Pareto charts provide a tool for visualizing the Pareto principle, which states that a small set of problems (the "vital few") affecting a common outcome tend to occur much more frequently than the remainder (the "useful many"). A Pareto chart can be use to decide which subset of problems should be solved first. Even or which problems deserve the most attention.

Pareto Analysis

Principles of Pareto Analysis

The Pareto principle (also known as the 80-20 rule, the law of the vital few, and the principle of factor sparsity) states that, for many events, roughly 80% of the effects come from 20% of the causes. Pareto analysis observe that 80% of the land in Italy was own by 20% of the population.
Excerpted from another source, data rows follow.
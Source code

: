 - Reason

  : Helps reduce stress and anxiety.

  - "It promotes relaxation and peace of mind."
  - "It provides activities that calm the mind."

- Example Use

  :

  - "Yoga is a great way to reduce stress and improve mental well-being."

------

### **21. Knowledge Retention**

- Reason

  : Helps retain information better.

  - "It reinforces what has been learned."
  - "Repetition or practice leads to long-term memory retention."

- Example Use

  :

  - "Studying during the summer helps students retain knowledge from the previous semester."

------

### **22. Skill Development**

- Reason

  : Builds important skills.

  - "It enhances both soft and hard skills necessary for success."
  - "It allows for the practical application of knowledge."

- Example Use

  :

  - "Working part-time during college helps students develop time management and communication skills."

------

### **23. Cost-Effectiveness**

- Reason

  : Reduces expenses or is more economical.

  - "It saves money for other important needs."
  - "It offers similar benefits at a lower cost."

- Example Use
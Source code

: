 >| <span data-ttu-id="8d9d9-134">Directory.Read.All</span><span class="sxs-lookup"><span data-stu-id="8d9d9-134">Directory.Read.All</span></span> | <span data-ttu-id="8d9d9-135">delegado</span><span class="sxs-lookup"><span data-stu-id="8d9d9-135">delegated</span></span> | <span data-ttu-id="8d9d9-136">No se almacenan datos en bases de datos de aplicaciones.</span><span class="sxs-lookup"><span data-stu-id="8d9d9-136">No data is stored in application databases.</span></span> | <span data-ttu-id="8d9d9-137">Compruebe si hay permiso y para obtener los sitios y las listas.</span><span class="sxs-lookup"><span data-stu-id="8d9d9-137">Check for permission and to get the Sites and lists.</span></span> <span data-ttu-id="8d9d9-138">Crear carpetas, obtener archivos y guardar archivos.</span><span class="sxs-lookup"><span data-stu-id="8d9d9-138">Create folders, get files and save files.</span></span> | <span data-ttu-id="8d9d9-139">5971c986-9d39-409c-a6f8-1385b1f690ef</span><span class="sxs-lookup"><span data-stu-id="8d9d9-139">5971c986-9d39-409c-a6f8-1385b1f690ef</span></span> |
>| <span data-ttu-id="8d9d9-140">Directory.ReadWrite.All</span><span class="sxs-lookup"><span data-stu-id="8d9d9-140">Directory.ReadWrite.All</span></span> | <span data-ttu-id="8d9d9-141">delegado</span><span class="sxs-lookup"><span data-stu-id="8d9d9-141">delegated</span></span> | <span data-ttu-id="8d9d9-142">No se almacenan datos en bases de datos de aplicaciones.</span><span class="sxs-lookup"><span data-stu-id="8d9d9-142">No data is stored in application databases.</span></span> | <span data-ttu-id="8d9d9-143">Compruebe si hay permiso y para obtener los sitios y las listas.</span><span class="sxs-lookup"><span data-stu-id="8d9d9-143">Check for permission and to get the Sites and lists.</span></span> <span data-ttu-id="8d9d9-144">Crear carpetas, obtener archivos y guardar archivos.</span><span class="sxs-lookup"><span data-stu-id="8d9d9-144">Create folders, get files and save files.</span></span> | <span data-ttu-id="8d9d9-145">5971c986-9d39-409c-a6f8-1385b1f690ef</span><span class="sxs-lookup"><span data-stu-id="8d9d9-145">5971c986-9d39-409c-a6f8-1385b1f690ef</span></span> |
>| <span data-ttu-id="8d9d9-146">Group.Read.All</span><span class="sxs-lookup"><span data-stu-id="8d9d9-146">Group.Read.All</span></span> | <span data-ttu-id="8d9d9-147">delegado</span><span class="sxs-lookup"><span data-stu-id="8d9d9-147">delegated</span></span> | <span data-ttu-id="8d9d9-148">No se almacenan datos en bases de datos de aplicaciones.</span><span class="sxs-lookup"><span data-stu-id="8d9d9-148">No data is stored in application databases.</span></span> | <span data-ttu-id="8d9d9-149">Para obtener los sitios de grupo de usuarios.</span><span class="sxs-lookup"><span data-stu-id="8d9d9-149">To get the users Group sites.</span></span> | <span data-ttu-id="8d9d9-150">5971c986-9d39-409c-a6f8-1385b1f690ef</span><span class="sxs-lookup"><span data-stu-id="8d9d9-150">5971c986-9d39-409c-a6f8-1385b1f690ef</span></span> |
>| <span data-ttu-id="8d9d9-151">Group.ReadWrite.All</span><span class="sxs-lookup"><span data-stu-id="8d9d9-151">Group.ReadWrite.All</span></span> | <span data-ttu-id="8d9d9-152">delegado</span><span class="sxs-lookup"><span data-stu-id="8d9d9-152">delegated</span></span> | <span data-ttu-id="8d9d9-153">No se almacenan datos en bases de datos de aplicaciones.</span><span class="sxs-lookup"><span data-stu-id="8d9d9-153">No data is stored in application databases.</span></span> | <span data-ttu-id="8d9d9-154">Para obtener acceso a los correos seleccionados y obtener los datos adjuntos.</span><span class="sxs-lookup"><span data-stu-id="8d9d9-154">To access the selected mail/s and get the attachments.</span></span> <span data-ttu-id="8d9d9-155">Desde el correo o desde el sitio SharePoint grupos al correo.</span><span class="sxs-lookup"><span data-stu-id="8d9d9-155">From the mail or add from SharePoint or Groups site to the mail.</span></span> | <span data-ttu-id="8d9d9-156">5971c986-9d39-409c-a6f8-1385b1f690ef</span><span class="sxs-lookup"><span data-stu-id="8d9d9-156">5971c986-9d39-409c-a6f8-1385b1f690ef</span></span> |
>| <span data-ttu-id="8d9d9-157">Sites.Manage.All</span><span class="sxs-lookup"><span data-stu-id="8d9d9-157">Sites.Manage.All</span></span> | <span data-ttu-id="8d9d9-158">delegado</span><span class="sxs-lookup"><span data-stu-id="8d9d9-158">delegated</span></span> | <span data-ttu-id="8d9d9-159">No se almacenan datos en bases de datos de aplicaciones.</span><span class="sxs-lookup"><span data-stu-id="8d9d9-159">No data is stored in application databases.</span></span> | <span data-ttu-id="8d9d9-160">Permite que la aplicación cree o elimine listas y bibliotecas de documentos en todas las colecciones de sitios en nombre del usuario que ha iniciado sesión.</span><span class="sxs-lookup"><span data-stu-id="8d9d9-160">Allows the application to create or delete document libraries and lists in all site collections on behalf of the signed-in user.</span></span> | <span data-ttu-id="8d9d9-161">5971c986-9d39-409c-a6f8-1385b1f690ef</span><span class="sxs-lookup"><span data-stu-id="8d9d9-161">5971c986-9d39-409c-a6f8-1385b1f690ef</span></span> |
This principle can be apply to quality improvement to the extent that a great majority of problems (80%) are produced by a few key causes (20%). If we correct these few key causes, we will have a greater probability of success. It is the basis for the Pareto diagram, one of the key tools use in total quality control and Six Sigma.

Step by step process:

1 List all elements of interest
2 Measure the elements, using same unit of measurement for each element.
3 Order the elements according to their measure
4 Calculate the percentage for each element out of the total measurement
5 Accumulate the percentage from top to bottom to equal 100%.
6 Create a bar and line graph, line representing cumulative percentage.
7 Work on the most important element first.

Benefits of Pareto Analysis

Pareto diagrams:

  • Solves efficiently a problem by the identification and the hierarchy. According to their importance, of the main causes of the faults.

  • Sets the priorities for many practical applications. Some examples are: process improvement efforts for increase unit readiness, customer needs, suppliers, investment opportunities.

  • Shows where to focus efforts.

  • Allows better use of limited resources.

A Pareto Diagram is a good tool to use when the process investigate produces data that are broken down into categories. You can count the number of times each category occurs. A Pareto diagram puts data in a hierarchical order. Which allows the most significant problems to be corrected first.

The Pareto analysis technique is use primarily to identify and evaluate nonconformity. Although it can summarize all types of data. It is the perhaps the diagram most often use in management presentations.